(Dataset entries)
_ _ _ _

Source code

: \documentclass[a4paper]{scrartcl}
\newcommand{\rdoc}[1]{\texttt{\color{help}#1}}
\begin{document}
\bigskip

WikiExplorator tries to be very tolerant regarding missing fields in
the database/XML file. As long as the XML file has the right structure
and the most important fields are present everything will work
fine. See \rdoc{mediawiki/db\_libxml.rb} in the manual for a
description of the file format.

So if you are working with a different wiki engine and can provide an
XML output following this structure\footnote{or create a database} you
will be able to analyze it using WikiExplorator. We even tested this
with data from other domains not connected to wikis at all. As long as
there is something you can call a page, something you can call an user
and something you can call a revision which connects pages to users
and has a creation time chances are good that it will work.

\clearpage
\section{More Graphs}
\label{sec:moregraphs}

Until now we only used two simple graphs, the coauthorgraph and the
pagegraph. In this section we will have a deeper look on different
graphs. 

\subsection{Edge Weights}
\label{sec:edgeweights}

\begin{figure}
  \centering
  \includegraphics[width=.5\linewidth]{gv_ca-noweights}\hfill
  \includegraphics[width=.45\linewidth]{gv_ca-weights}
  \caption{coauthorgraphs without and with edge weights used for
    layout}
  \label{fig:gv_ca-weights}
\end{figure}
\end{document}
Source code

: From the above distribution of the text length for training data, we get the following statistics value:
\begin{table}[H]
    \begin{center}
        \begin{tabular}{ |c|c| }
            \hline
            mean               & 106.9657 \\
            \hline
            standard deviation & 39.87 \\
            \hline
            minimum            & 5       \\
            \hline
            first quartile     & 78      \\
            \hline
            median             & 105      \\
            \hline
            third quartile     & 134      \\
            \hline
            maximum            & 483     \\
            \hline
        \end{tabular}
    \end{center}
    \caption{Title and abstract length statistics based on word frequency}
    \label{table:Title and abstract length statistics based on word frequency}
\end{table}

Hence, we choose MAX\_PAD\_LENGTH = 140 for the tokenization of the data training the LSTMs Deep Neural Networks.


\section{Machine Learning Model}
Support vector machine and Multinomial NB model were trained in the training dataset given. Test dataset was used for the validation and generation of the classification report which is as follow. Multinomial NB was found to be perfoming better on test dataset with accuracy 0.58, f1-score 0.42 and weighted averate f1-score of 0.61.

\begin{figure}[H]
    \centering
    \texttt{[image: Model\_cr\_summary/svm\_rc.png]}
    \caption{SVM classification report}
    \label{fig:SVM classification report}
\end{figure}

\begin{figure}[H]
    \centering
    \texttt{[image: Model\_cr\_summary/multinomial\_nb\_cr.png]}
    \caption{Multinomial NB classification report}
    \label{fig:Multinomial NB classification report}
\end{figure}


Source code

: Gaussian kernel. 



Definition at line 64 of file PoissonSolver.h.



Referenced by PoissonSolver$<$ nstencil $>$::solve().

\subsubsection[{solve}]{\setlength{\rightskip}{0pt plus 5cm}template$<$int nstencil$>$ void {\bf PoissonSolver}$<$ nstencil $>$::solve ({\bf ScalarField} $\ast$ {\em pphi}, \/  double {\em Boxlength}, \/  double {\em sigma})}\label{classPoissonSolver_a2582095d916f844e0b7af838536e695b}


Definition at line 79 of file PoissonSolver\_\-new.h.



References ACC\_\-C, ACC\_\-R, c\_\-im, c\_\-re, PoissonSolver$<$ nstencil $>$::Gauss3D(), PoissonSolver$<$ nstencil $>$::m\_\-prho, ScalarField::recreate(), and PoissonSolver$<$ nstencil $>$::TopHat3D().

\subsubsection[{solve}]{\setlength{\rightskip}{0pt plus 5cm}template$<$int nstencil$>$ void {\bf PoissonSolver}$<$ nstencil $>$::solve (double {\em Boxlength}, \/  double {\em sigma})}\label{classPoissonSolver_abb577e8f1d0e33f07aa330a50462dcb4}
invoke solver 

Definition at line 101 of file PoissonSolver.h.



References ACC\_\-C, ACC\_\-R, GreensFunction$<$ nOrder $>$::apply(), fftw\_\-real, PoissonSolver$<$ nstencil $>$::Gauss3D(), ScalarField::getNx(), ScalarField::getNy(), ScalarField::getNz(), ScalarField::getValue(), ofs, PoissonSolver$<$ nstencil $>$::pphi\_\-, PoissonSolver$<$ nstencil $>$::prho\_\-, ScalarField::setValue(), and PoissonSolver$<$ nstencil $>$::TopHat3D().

_ _ _ _

To do: Return nothing but the lines from the top of the records above through the line that has "WikiExplorator tries to". Keep each one exact.

Response for this exercise:
Source code

: \documentclass[a4paper]{scrartcl}
\newcommand{\rdoc}[1]{\texttt{\color{help}#1}}
\begin{document}
\bigskip

WikiExplorator tries to be very tolerant regarding missing fields in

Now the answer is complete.